- _Study material_
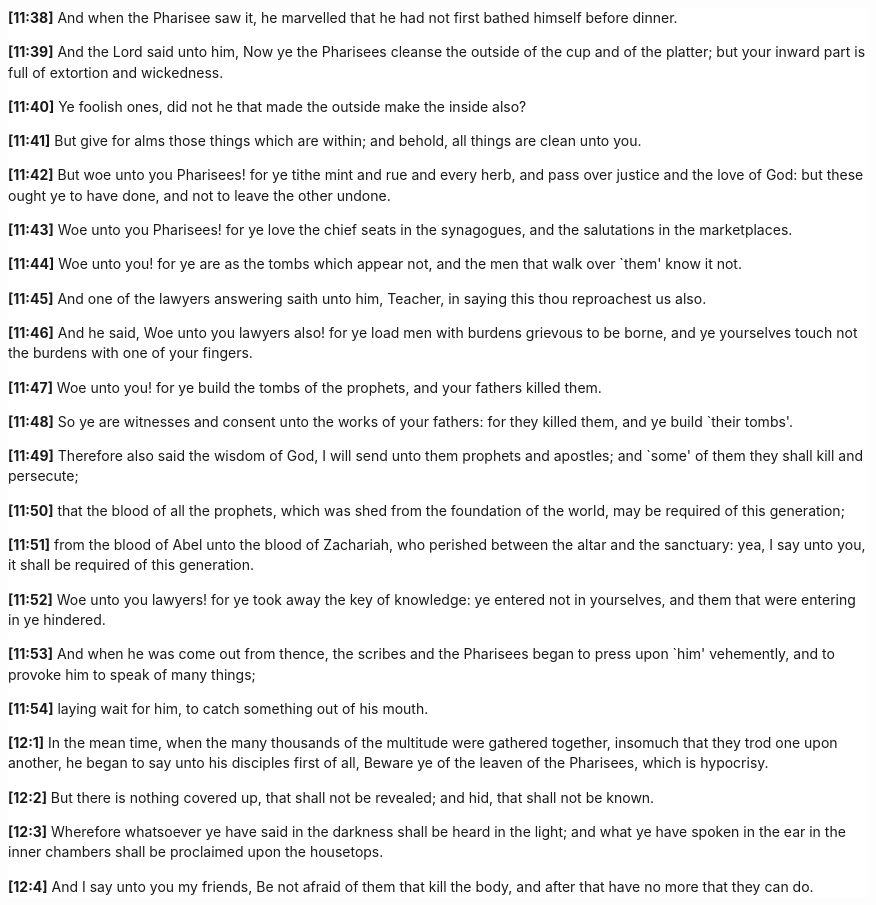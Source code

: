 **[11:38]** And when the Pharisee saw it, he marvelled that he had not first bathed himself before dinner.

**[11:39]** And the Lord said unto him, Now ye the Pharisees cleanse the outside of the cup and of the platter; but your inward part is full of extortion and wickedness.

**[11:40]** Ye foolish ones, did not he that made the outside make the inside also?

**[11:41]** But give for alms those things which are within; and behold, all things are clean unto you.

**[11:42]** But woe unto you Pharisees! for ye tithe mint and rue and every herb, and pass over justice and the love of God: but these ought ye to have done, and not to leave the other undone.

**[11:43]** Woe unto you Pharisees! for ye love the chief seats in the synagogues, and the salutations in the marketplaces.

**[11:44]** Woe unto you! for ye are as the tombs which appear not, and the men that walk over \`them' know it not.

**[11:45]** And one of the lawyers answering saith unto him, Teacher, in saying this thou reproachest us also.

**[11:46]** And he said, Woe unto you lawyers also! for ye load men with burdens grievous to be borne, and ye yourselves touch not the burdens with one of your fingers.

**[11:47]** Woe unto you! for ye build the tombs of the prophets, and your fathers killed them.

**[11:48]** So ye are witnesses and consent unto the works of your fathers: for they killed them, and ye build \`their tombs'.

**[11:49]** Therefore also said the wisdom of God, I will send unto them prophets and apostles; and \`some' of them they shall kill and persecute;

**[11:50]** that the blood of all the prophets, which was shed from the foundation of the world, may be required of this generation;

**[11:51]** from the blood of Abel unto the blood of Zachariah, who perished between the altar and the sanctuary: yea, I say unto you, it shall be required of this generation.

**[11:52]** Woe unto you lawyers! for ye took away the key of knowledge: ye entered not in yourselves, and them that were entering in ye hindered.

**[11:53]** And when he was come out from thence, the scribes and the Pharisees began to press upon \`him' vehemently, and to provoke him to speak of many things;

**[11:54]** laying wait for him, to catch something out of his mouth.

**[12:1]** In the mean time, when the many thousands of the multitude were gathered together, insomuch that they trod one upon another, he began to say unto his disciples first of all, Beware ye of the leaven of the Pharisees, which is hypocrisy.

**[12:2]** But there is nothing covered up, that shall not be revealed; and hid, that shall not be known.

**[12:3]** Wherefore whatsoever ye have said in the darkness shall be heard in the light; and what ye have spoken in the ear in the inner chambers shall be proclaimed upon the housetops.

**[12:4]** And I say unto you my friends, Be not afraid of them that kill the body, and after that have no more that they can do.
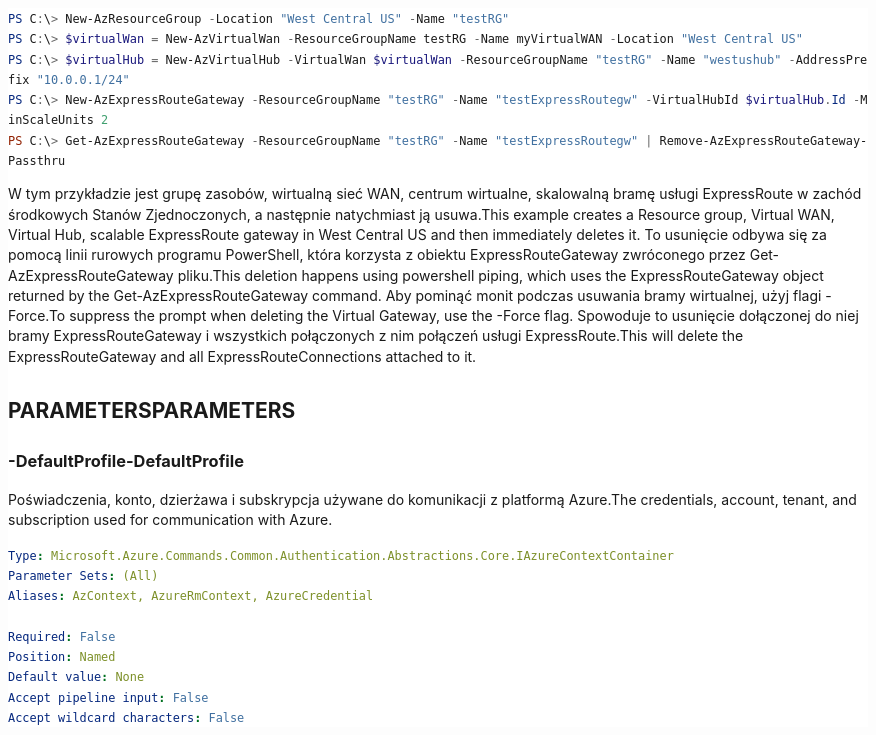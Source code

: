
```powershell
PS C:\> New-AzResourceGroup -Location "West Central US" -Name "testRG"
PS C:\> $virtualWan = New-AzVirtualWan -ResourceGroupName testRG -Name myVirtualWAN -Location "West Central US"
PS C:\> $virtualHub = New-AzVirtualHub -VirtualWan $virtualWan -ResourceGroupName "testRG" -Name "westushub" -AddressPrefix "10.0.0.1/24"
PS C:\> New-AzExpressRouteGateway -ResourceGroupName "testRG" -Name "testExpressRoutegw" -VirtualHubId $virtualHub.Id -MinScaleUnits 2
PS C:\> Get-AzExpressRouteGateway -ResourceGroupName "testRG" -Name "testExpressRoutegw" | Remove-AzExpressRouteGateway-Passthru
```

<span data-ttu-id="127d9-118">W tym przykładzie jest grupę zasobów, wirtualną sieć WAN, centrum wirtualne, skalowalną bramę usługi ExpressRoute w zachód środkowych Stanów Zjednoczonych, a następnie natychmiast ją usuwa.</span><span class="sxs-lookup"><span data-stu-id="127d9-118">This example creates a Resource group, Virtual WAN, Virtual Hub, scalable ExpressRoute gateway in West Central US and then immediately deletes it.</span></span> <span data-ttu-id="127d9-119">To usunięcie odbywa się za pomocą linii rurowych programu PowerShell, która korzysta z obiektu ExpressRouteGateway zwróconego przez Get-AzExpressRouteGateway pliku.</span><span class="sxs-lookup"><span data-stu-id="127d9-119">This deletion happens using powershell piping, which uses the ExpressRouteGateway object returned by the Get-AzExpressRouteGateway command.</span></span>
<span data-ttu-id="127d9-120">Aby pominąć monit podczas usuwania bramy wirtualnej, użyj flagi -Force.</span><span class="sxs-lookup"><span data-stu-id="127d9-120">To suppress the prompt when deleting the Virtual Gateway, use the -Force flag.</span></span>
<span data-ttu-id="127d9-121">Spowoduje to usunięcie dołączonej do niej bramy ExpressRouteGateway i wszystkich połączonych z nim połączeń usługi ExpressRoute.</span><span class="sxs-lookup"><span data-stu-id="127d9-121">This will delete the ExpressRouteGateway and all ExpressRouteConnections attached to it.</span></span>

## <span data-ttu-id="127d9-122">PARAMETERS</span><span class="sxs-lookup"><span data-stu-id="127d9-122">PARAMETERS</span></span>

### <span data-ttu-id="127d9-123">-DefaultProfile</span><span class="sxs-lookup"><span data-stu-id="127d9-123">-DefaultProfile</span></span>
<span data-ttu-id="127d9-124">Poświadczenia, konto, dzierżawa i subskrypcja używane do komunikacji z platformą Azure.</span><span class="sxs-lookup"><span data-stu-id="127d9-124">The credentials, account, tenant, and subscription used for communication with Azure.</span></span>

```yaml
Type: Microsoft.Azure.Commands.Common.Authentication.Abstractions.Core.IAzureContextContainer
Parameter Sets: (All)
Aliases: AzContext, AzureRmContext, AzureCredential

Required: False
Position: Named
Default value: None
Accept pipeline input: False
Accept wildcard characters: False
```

- _Problem details_
Lines with the word "many": copy each one from the data above.

- _Completed task_
**[11:53]** And when he was come out from thence, the scribes and the Pharisees began to press upon \`him' vehemently, and to provoke him to speak of many things;
**[12:1]** In the mean time, when the many thousands of the multitude were gathered together, insomuch that they trod one upon another, he began to say unto his disciples first of all, Beware ye of the leaven of the Pharisees, which is hypocrisy.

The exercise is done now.